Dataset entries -

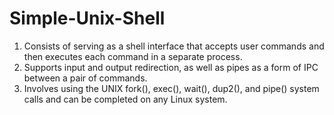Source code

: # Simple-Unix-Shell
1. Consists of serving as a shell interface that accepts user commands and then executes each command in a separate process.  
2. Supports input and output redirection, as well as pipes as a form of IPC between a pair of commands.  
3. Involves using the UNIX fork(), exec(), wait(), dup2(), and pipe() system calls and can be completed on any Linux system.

...

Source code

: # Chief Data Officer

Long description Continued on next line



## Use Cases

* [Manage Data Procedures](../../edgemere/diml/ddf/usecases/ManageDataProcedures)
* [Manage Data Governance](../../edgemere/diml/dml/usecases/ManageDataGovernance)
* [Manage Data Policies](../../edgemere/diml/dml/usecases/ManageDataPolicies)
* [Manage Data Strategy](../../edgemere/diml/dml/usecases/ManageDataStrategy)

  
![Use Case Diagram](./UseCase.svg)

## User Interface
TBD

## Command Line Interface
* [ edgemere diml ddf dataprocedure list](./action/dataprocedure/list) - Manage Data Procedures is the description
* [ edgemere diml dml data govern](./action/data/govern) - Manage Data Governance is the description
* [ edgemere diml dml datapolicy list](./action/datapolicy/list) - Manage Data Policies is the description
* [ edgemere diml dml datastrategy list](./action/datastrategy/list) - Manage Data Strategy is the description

Instructions to follow -
An exact copy of the lines above between the line holding "Long description Continued on next line" and the line holding "Strategy is the description", inclusive, is the whole answer.

Exercise response -
Long description Continued on next line



## Use Cases

* [Manage Data Procedures](../../edgemere/diml/ddf/usecases/ManageDataProcedures)
* [Manage Data Governance](../../edgemere/diml/dml/usecases/ManageDataGovernance)
* [Manage Data Policies](../../edgemere/diml/dml/usecases/ManageDataPolicies)
* [Manage Data Strategy](../../edgemere/diml/dml/usecases/ManageDataStrategy)

  
![Use Case Diagram](./UseCase.svg)

## User Interface
TBD

## Command Line Interface
* [ edgemere diml ddf dataprocedure list](./action/dataprocedure/list) - Manage Data Procedures is the description
* [ edgemere diml dml data govern](./action/data/govern) - Manage Data Governance is the description
* [ edgemere diml dml datapolicy list](./action/datapolicy/list) - Manage Data Policies is the description
* [ edgemere diml dml datastrategy list](./action/datastrategy/list) - Manage Data Strategy is the description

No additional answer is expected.